Source: Review Copy provided by Publisher

Good:

  • Nice music.

  • 80s aesthetics.

Bad:

  • Contrived plot.

  • Info-dump opening.

Review

Event[0] takes place in an alternate universe where space travel technology advanced at a much faster rate than our own. The protagonist is an astronaut recruit sent to Europa, an assignment that doesn’t last long. Soon after you arrive, the station goes kaboom and you end up drifting aimlessly in an escape pod. Thankfully, the Nautilus, an experimental ship that launched and disappeared in the 80s is there to pick you up.

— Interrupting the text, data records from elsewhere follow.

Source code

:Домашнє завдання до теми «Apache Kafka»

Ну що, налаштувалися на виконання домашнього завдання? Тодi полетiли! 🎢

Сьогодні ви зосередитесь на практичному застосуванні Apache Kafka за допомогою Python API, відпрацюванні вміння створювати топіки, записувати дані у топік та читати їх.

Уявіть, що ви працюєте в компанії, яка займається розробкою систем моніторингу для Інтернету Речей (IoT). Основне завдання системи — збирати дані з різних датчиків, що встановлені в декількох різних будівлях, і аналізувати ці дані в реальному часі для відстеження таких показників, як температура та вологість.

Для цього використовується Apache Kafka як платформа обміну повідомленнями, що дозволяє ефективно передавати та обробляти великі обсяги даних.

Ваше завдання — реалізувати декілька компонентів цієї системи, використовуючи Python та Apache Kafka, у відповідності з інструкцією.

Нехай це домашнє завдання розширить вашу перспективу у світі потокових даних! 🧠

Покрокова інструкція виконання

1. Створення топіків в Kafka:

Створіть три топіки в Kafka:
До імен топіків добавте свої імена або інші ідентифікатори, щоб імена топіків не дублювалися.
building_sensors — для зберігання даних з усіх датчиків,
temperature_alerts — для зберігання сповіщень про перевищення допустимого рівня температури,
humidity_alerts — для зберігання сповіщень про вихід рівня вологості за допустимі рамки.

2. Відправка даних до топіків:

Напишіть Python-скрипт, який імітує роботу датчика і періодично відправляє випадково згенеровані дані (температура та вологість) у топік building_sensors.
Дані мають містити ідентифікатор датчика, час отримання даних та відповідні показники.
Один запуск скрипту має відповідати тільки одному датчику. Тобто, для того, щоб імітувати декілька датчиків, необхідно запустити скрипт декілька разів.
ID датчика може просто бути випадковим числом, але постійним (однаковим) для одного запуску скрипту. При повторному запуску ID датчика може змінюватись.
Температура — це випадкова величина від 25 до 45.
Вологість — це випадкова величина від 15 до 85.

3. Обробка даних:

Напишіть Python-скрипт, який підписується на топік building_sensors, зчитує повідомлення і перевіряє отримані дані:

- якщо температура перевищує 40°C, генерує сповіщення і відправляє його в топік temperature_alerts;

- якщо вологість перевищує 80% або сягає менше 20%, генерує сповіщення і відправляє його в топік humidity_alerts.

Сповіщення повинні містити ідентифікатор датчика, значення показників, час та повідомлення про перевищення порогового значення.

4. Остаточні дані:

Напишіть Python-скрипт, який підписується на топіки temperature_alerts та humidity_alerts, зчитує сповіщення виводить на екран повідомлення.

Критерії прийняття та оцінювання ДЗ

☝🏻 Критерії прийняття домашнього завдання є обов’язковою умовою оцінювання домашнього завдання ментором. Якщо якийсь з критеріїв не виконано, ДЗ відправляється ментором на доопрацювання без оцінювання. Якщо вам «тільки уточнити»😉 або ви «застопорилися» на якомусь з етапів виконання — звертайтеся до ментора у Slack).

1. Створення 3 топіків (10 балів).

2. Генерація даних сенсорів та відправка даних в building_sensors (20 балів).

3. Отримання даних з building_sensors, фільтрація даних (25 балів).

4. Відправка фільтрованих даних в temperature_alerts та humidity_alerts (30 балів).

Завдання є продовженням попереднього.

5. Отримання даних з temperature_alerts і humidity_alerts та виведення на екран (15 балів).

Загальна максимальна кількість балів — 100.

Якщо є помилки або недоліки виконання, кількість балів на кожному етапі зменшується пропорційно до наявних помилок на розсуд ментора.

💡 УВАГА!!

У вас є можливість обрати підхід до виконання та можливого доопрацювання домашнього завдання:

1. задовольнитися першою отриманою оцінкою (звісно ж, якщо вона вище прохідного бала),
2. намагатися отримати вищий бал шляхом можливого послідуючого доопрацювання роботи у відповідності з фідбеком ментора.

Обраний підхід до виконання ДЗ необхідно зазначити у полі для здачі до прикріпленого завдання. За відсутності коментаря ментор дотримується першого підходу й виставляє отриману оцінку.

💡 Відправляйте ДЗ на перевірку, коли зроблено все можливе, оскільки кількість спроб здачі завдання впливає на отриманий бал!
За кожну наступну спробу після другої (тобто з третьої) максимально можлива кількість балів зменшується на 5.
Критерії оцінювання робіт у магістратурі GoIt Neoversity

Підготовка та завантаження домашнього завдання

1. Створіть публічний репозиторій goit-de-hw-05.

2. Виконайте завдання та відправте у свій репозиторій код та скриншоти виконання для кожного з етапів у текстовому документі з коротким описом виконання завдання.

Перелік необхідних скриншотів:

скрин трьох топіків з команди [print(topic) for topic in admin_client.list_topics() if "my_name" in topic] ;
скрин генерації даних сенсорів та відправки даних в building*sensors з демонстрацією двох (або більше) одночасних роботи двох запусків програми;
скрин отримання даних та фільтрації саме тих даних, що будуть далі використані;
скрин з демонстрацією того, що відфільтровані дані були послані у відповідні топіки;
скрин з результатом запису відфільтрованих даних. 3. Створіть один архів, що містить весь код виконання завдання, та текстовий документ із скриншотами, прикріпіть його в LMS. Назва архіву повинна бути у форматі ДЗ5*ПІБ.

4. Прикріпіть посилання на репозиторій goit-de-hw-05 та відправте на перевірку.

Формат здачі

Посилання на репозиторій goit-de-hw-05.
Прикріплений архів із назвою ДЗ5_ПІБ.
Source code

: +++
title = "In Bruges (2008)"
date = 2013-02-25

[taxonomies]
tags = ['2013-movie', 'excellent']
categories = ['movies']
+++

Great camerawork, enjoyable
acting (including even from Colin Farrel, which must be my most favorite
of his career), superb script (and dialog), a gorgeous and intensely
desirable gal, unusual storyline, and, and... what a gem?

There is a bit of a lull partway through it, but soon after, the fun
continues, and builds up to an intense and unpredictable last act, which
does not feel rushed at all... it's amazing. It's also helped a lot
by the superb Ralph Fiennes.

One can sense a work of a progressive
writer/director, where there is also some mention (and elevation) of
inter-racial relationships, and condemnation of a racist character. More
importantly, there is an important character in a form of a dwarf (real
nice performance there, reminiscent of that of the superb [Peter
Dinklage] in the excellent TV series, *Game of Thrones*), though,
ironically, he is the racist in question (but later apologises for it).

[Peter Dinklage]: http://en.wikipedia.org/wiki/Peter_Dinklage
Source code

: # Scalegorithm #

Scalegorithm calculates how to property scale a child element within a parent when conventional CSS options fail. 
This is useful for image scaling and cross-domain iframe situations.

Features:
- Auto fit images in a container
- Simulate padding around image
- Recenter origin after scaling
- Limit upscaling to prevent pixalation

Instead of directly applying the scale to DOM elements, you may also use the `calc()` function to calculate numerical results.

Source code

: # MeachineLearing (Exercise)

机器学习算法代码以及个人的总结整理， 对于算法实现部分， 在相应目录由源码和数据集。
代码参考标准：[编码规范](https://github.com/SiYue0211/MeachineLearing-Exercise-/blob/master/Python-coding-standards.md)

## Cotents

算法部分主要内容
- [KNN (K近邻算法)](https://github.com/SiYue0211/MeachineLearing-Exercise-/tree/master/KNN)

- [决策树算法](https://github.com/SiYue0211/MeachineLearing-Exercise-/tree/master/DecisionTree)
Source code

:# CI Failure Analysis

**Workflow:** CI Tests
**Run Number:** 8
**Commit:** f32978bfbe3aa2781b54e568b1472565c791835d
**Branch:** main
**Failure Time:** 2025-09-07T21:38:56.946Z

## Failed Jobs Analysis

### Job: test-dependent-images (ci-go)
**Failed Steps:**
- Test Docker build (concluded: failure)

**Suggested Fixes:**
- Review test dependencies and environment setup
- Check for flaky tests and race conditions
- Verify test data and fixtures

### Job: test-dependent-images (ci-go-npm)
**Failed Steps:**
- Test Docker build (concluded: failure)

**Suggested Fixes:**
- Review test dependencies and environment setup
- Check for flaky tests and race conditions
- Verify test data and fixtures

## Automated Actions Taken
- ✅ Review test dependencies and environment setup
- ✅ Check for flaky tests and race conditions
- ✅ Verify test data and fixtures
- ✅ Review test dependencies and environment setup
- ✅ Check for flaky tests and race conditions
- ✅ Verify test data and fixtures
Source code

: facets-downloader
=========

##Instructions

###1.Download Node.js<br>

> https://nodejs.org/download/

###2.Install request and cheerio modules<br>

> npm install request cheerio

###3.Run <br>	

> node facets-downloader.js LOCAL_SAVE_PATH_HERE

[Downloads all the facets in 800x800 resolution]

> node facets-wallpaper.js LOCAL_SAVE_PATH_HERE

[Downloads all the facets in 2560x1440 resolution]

Event[0] is essentially an exploration game aka walking simulator, but instead of giving you the exposition through environmental clues or character journals, you have to go through around 10 minutes of text-based explanations at the start of the game. These explanations are crucial in understanding the plot, yet the experience is clumsy and uninteresting and it wouldn’t surprise me if players missed key facts because of this. Here you also choose character gender and general personality, not that it has any bearing on the rest of the game.

Event[0]
This is the intro, not very interesting…and also info-heavy
As with other titles of its genre, there are no other human characters in Event[0] but that doesn’t mean you’re completely alone. You have Kaizen, the ship’s AI, to talk to through command consoles. Whatever you type, it’ll respond, so of course I spent the first ten minutes cursing it within an inch of its artificial life. To give the developers credit, Kaizen recognised some of my more standard curses but once I got Shakespearean, it was at a loss. Can’t really blame them for that.

But I can blame them for how quickly Kaizen reveals its hand and shows the psychotic artificial intelligence angle that we’ve come to know for Science Fiction and almost predict every single time. Though once again, I’ll give the developers credit, because when I called Kaizen Hal, it had a reply for me. Good move, my friends, good move!

Event[0]
I found you curious for about 10 minutes, mate!
I found the controls for the game strange. Moving forward with the left mouse button and backwards with the right one and using the keyboard to type into the consoles was a bit strange for me, used to the traditional WASD scheme. But when I tried to change it, it turns out the original scheme was much better, providing a smoother experience, particularly once you step outside the ship for some space walking.

In Event[0] Kaizen threatens you into helping him destroy the Singularity Drive powering the ship, as it’s a danger to humanity, which sounded fishy as hell to me. To get there you need to open the way to the bridge and you do so in the most circuitous way possible, including an “accident” that dumps you into the void of space for a few minutes.

Event[0]
Absolutely love the decor!
Sadly, once I cleared the game with the easiest choice I’ve ever made, the ending info-dump revealed just how contrived the premise of the game is, as it ties all events together as one giant political conspiracy, which left me scratching my head and saying, quite loudly: “what?”

Sometimes simple stories are better, guys. Adding complexity to the plot during the ending will backfire almost every time.

Event[0]
Uh-oh…
There are only a couple of voice actors in Event[0] and they’re generally good. The music though takes the prize, with some amazing 80s synth-tunes that reminded me of the great sci-fi films of the era. There’s also a main theme song, which you hear over the course of the game in fragments. It isn’t until you heart it during the ending that you realise that all the songs had been the same one.

To go along with it are the beautiful aesthetics on the ship. The rooms look straight out of a late 70s or early 80s catalogue, particularly in the use of colours and shapes. It’s great how these old-school designs marry the high-tech rooms to create something that feels timeless. I saw most 80s films living rooms and bedrooms in the game. Not only that, but the TVs play videos in Betamax tape quality and the computers are big and clunky.

Conclusion

Event[0] has an interesting premise and nails the 80s sci-fi aesthetics magnificently. Sadly the storytelling is lacking and what little characterisation there is in the character Kaizen just makes it a predictable AI villain.